Exercise —
Scan the listing below for the string "Load" and copy each line where it turns up.

Data records —
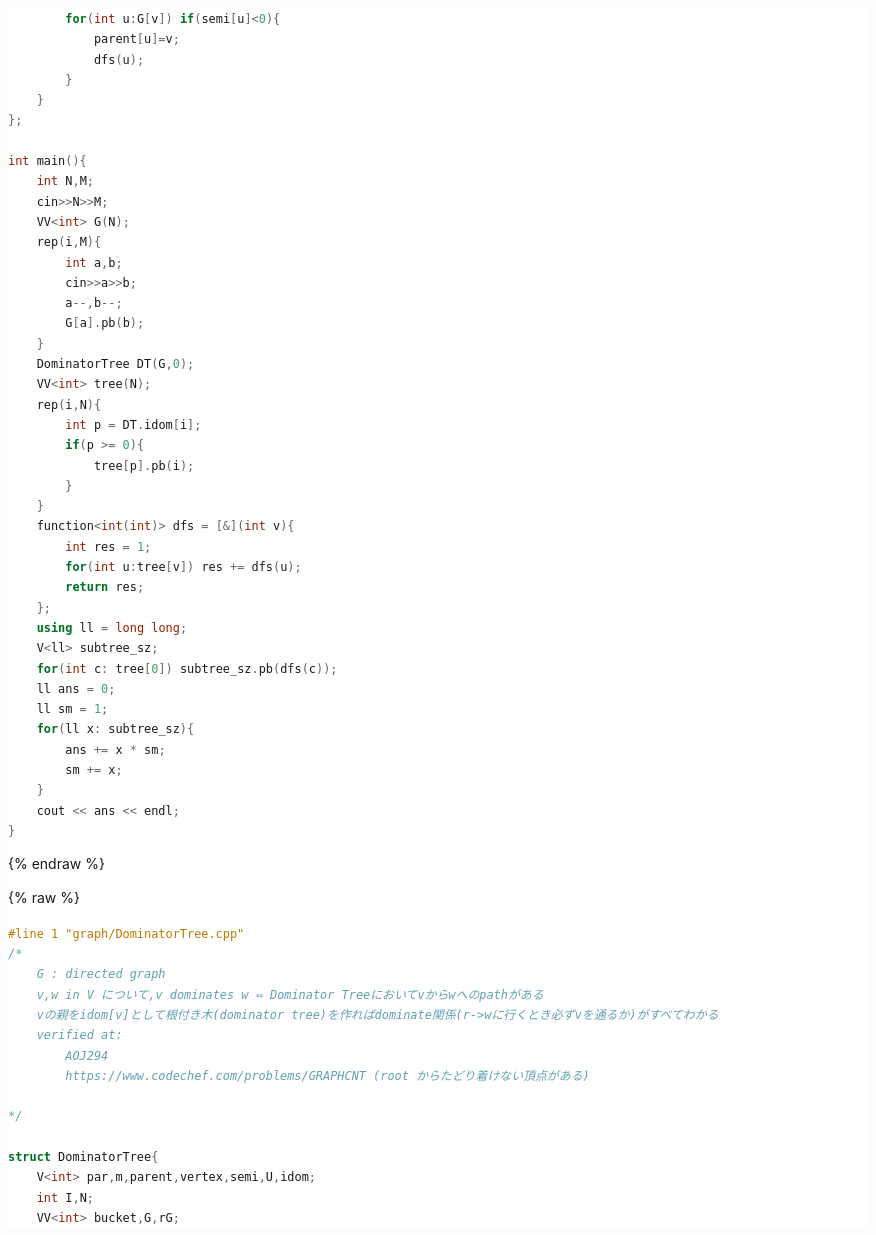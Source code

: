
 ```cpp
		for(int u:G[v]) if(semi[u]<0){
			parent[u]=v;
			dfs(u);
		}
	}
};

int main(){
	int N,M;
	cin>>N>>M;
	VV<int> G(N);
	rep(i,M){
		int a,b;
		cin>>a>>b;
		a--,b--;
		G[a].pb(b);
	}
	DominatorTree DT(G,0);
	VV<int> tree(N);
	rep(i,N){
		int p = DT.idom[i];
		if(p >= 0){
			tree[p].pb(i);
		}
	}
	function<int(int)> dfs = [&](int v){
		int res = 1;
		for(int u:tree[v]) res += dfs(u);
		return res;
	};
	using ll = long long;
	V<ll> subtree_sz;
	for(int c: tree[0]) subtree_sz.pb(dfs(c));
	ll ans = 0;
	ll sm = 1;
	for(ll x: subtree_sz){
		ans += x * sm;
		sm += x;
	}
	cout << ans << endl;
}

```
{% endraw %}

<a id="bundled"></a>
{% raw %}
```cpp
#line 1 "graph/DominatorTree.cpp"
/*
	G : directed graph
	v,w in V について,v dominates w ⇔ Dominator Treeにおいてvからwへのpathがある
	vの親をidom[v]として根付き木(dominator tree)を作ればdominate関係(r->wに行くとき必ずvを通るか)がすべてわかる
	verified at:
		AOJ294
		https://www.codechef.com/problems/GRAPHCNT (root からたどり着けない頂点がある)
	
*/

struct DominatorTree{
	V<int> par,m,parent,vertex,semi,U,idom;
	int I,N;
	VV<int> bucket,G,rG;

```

==

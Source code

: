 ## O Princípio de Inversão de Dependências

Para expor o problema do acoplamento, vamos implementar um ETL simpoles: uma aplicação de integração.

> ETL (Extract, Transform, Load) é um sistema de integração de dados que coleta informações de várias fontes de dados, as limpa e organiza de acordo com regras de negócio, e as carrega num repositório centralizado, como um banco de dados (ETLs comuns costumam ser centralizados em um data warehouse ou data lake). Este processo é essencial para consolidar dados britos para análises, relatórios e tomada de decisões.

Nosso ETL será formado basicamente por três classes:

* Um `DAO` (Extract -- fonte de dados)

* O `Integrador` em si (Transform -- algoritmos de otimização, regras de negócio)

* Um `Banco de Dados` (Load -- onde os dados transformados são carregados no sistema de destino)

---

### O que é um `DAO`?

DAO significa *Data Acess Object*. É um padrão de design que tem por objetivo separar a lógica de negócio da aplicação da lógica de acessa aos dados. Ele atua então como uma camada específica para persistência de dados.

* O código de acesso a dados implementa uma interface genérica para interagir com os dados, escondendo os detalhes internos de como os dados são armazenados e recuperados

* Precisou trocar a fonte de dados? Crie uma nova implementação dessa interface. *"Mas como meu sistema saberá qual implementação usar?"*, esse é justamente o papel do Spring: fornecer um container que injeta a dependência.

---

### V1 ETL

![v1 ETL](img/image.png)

--

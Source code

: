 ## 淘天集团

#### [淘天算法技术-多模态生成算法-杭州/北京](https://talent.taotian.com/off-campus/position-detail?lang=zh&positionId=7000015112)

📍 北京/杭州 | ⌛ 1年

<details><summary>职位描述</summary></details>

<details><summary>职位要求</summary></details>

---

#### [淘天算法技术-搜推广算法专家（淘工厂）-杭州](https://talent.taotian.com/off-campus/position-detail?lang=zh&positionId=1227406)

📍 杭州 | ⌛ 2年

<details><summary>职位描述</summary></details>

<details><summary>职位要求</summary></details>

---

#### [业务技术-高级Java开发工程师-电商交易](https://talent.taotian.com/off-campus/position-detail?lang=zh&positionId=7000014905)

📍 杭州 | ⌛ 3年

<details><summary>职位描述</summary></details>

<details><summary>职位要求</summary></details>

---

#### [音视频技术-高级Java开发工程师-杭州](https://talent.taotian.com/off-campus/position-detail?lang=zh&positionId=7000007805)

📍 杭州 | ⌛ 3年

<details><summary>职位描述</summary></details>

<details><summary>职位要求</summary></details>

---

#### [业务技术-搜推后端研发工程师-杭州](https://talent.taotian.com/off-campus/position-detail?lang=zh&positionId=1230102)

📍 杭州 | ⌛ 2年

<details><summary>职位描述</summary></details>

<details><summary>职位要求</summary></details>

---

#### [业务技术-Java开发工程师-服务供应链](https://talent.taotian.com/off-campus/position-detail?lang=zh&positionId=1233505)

Output of the exercise —
> ETL (Extract, Transform, Load) é um sistema de integração de dados que coleta informações de várias fontes de dados, as limpa e organiza de acordo com regras de negócio, e as carrega num repositório centralizado, como um banco de dados (ETLs comuns costumam ser centralizados em um data warehouse ou data lake). Este processo é essencial para consolidar dados britos para análises, relatórios e tomada de decisões.
* Um `Banco de Dados` (Load -- onde os dados transformados são carregados no sistema de destino)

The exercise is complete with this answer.